• **Exercise brief**
Copy every line of the records that includes the word "Connected".

Stored data:
Start of Block
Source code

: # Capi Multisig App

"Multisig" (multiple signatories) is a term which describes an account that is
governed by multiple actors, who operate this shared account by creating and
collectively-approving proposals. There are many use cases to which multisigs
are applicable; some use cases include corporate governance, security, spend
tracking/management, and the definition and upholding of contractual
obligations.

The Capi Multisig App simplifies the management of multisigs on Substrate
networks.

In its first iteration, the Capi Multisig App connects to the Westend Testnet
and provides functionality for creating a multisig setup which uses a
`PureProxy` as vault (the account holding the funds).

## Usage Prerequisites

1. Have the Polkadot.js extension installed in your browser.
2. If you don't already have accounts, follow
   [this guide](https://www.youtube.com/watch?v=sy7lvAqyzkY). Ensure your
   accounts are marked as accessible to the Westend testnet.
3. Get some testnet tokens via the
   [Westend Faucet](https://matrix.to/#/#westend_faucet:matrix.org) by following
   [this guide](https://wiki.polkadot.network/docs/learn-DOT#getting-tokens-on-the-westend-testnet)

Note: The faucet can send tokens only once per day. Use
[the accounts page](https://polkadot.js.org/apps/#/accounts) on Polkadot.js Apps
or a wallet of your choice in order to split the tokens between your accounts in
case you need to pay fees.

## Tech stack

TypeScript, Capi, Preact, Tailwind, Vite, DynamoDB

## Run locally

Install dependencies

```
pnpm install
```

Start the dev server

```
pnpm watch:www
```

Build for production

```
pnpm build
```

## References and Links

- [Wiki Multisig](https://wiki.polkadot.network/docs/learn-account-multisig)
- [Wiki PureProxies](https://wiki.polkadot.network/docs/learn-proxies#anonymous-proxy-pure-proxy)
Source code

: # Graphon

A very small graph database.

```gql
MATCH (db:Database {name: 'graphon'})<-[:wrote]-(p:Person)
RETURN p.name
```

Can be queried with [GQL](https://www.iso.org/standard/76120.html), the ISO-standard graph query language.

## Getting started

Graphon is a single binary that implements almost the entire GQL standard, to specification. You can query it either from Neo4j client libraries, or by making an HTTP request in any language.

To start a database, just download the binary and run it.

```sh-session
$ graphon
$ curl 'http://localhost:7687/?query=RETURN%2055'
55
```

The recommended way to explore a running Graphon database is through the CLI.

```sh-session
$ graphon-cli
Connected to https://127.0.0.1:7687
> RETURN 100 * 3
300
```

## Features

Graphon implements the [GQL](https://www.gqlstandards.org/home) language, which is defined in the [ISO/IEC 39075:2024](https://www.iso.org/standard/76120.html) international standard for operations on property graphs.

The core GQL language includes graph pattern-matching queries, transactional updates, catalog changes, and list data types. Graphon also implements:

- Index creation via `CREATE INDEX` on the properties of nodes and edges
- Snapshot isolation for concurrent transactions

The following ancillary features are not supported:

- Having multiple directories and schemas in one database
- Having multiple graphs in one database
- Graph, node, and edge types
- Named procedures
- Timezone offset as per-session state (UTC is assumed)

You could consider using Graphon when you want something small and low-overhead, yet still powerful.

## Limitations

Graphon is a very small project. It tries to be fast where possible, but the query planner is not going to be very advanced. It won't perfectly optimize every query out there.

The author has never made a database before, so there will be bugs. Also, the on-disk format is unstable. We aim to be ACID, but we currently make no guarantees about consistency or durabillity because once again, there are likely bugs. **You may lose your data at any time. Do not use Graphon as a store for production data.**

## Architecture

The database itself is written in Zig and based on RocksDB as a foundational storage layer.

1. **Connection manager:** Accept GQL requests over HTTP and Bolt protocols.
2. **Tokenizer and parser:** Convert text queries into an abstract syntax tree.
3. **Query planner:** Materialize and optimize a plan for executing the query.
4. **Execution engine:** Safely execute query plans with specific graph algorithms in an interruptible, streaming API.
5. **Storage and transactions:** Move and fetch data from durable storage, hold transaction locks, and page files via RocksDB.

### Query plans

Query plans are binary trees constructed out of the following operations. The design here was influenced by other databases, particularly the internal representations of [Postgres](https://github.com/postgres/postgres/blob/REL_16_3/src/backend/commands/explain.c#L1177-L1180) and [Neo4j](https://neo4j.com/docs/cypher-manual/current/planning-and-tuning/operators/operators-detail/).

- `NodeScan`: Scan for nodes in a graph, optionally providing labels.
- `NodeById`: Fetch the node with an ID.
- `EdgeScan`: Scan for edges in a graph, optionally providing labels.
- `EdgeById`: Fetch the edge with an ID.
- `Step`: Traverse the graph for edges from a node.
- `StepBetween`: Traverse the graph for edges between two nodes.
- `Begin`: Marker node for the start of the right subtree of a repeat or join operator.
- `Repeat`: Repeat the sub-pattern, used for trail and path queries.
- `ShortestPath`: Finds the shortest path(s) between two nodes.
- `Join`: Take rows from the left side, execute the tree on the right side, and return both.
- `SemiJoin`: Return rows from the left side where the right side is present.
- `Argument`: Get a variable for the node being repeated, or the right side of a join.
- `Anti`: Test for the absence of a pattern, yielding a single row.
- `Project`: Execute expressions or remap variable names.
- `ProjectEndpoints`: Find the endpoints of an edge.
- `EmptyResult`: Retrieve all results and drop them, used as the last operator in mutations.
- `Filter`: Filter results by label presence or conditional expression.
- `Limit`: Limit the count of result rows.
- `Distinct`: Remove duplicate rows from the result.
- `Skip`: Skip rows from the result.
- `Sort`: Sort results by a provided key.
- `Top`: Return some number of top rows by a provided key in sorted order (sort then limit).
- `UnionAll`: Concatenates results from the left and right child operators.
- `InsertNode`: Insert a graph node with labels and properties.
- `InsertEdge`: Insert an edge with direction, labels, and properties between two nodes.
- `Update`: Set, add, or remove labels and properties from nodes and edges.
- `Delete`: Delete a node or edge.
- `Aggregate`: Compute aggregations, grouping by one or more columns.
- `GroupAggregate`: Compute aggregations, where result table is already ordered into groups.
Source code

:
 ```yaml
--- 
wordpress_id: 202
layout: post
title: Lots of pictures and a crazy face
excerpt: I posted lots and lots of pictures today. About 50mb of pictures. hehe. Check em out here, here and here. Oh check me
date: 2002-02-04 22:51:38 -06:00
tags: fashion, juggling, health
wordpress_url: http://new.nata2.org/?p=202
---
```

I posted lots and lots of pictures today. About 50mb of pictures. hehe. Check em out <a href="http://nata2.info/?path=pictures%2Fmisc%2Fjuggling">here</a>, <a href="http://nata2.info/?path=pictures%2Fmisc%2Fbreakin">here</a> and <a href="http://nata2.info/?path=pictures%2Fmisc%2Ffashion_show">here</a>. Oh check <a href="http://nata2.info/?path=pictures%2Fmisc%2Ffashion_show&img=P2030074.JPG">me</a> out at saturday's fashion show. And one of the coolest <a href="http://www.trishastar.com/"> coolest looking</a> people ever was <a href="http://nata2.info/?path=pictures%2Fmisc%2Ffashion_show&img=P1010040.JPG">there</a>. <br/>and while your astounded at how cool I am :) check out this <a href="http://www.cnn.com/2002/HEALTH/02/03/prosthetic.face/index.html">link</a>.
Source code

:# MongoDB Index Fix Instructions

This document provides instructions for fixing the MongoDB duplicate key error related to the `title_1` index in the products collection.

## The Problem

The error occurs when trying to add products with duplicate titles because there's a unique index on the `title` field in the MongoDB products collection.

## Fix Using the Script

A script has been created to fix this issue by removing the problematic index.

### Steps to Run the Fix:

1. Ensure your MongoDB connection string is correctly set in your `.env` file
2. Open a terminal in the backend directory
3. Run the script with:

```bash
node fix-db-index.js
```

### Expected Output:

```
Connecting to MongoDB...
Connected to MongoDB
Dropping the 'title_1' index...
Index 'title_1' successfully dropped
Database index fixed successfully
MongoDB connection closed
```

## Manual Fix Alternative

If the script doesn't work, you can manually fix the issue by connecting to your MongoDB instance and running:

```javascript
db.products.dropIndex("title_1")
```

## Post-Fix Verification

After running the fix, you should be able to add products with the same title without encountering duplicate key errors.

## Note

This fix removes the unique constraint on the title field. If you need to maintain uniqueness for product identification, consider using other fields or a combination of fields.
End of Block
• **Reply**
Connected to https://127.0.0.1:7687
Connected to MongoDB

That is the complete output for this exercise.